Gallagher discusses a certain thought experiment that presents a putative counterexample to the idea that proprioceptively based judgements about the position of one’s own limbs display immunity to error relative to the first person pronoun (IEM). Gallagher takes the thought experiment to demonstrate that such proprioceptively based judgements merely display what he calls de facto IEM. He accepts that under certain extraordinary circumstances proprioceptive judgements such as “My legs are crossed” are subject to error through misidentification relative to “my”. The paper argues that with this acceptance it becomes next to impossible to avoid that Gallagher’s local conclusion generalizes with the effect that the IEM isn’t even de facto present in ordinary cases.

In his Varieties of Reference (1982) Evans argued recognition of the fact that there are ways of knowing about our own physical body that gives rise to such immunity to error provides, according to Evans, “the most powerful antidote to a Cartesian conception of the self” (Evans 1982, p. 222).
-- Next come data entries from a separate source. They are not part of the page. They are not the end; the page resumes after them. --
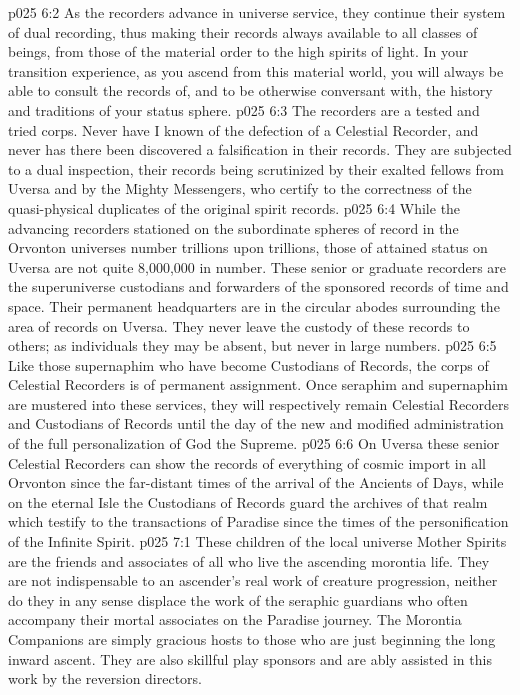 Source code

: \vs p025 6:2 As the recorders advance in universe service, they continue their system of dual recording, thus making their records always available to all classes of beings, from those of the material order to the high spirits of light. In your transition experience, as you ascend from this material world, you will always be able to consult the records of, and to be otherwise conversant with, the history and traditions of your status sphere.
\vs p025 6:3 The recorders are a tested and tried corps. Never have I known of the defection of a Celestial Recorder, and never has there been discovered a falsification in their records. They are subjected to a dual inspection, their records being scrutinized by their exalted fellows from Uversa and by the Mighty Messengers, who certify to the correctness of the quasi\hyp{}physical duplicates of the original spirit records.
\vs p025 6:4 While the advancing recorders stationed on the subordinate spheres of record in the Orvonton universes number trillions upon trillions, those of attained status on Uversa are not quite 8,000,000 in number. These senior or graduate recorders are the superuniverse custodians and forwarders of the sponsored records of time and space. Their permanent headquarters are in the circular abodes surrounding the area of records on Uversa. They never leave the custody of these records to others; as individuals they may be absent, but never in large numbers.
\vs p025 6:5 Like those supernaphim who have become Custodians of Records, the corps of Celestial Recorders is of permanent assignment. Once seraphim and supernaphim are mustered into these services, they will respectively remain Celestial Recorders and Custodians of Records until the day of the new and modified administration of the full personalization of God the Supreme.
\vs p025 6:6 On Uversa these senior Celestial Recorders can show the records of everything of cosmic import in all Orvonton since the far\hyp{}distant times of the arrival of the Ancients of Days, while on the eternal Isle the Custodians of Records guard the archives of that realm which testify to the transactions of Paradise since the times of the personification of the Infinite Spirit.
\vs p025 7:1 These children of the local universe Mother Spirits are the friends and associates of all who live the ascending morontia life. They are not indispensable to an ascender’s real work of creature progression, neither do they in any sense displace the work of the seraphic guardians who often accompany their mortal associates on the Paradise journey. The Morontia Companions are simply gracious hosts to those who are just beginning the long inward ascent. They are also skillful play sponsors and are ably assisted in this work by the reversion directors.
Gallagher might avoid the basic problem that Evans’s points to by insisting that lived body is, under normal circumstances, simply identical to one’s physical body. However, his position will inherit the epistemological predicament of the Cartesian position. Gallagher will be forced to deny that a proprioceptive experience can, simply by virtue of its intrinsic features, non-inferentially entitle a subject to make judgements about the position of her limbs. Either such knowledge will be inferential or we will need to adopt some version of an externalist conception of justification.

The paper ends by introducing an alternative disjunctive response to the thought experiment. On the disjunctive account all such thought experiments can show is that it is possible to be under the illusion that one is proprioceptively experiencing one’s legs. The disjunctive account has the advantage that it allows us hold on to the idea that our proprioceptive judgements are, without exceptions, judgements that display IEM. Furthermore the account allows us to say that when we are undergoing a proprioceptive experience this experience can put us in a position to non-inferentially know the position of our limbs. Finally, the proposal has the advantage of providing a thoroughly anti-Cartesian conception of bodily self-awareness.